I was seldom able to see an opportunity until it had ceased to be one.
Opportunity approaches us all differently and it’s not always easy to recognize. I’d like to think I’m pretty good at recognizing it and in some cases creating it for myself. I’ve always worked hard. I held 2 jobs through college as both an RA and working in the Computer Center of my undergraduate school. In grad school, I was a Resident Hall Director managing an upper class-men dorm of about 150 resident students. Even though I wasn’t always working in the field I studied for, I always kept my eye on the long term goal… a job!
I never doubted I was going to get one. One of the perks of the IT field, which is partly why I went this route. I’ve always loved technology. In grad school, when the finish line was approaching, I felt the pressure to begin thinking about my future. I networked like crazy with all of my peers. Most of them were working adults furthering their education for their professional goals. Several of them were managers, consultants, analysts, and even someone who was in retirement. I learned so much just being in class with them.
My class enabled me to become a self-advocate and speak openly about what I was looking for in a career. I didn’t hide it or try to be sweet about it. I was looking for a job. I actively asked, “Do you know of any positions I might be a good fit for?” and near the end of my 16 month graduate program, one of my peers (who was a manager) mentioned their intern was recently moved to another team as a contractor. While I wasn’t exactly hoping for an internship, it was paid and seemed to be a good stepping stone into the company.

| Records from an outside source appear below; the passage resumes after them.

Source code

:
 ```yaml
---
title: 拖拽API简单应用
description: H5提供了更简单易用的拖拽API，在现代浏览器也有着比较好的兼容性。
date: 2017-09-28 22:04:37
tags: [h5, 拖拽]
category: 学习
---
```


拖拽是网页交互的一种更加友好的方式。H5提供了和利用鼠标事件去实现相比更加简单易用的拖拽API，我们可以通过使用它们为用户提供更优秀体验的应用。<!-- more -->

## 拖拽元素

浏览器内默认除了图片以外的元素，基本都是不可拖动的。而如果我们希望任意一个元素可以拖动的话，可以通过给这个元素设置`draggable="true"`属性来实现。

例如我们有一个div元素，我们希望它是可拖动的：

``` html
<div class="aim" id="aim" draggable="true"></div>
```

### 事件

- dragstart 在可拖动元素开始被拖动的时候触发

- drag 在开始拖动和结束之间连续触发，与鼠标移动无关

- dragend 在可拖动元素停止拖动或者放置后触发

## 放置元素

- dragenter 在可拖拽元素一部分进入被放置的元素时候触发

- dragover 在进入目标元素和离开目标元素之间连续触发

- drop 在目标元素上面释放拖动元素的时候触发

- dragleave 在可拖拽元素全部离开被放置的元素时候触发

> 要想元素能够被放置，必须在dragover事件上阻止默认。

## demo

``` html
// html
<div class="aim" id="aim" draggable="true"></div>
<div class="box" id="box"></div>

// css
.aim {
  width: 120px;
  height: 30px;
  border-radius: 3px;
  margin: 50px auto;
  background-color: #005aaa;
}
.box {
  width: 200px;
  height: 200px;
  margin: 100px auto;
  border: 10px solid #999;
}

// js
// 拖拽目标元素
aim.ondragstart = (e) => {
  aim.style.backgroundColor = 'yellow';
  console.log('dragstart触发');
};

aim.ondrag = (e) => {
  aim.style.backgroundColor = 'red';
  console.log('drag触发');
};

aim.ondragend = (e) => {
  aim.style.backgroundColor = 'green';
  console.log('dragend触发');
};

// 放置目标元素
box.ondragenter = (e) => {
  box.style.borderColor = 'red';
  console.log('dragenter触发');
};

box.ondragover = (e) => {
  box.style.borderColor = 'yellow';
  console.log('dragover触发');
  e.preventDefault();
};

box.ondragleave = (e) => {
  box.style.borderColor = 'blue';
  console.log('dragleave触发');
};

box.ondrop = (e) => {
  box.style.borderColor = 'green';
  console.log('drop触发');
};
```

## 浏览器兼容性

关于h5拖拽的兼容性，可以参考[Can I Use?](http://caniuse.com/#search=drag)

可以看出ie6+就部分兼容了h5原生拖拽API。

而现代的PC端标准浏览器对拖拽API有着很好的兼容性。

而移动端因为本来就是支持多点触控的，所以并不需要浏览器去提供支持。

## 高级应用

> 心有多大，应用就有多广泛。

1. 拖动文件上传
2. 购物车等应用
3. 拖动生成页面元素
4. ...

So I applied for this position, a graduate level candidate, into an internship at the company I work for now. I could have possibly held out for a better entry level position elsewhere, but I was really excited about starting my career and diving into the corporate world. It was a risk, but a risk that paid off. After 6 months of being an intern and living off $15/hr, I received an offer for another position inside the company, and was met with a counter offer from the team I worked on which just had a position open up. So within 6 months I was able to secure my first salary position as a Technical Analyst and on the same team.
Opportunity does not knock, it presents itself when you beat down the door.
I have had many people tell me, “Oh you’re so lucky!” or “I wish I had the same opportunity.” My response is usually along the lines of “Yeah, luck had a little bit to do with it, but so did the work to get there.” So if I had to boil it down to 2 simple rules, it would be:
- Build Relationships with those who can help you! I know it sounds so simple. And you’ve probably heard it before, but seriously… find a mentor, find a friend in the same field, talk to them about their experience and see if they have friends. You are the only one that’s going to be able to sell yourself. And if you can’t sell yourself to those around you, you’re going to have a hard time rocking an interview.
- Don’t be afraid of risks. I had to make a pretty tough decision when I was offered the internship. I was working as a Hall Director where my living was provided. My options were either A. Take the internship, leave my Hall Director position, and start my career on a $15/hr wage or B. Stay in my Hall Director job and try to land something more substantial within 6 months when I wasn’t going to have the regular night classes with my graduate study peers any longer. I went for it. I was all in. I didn’t have a lot of spare money, but my eyes were on the long term goal of my career, not my temporary living situation.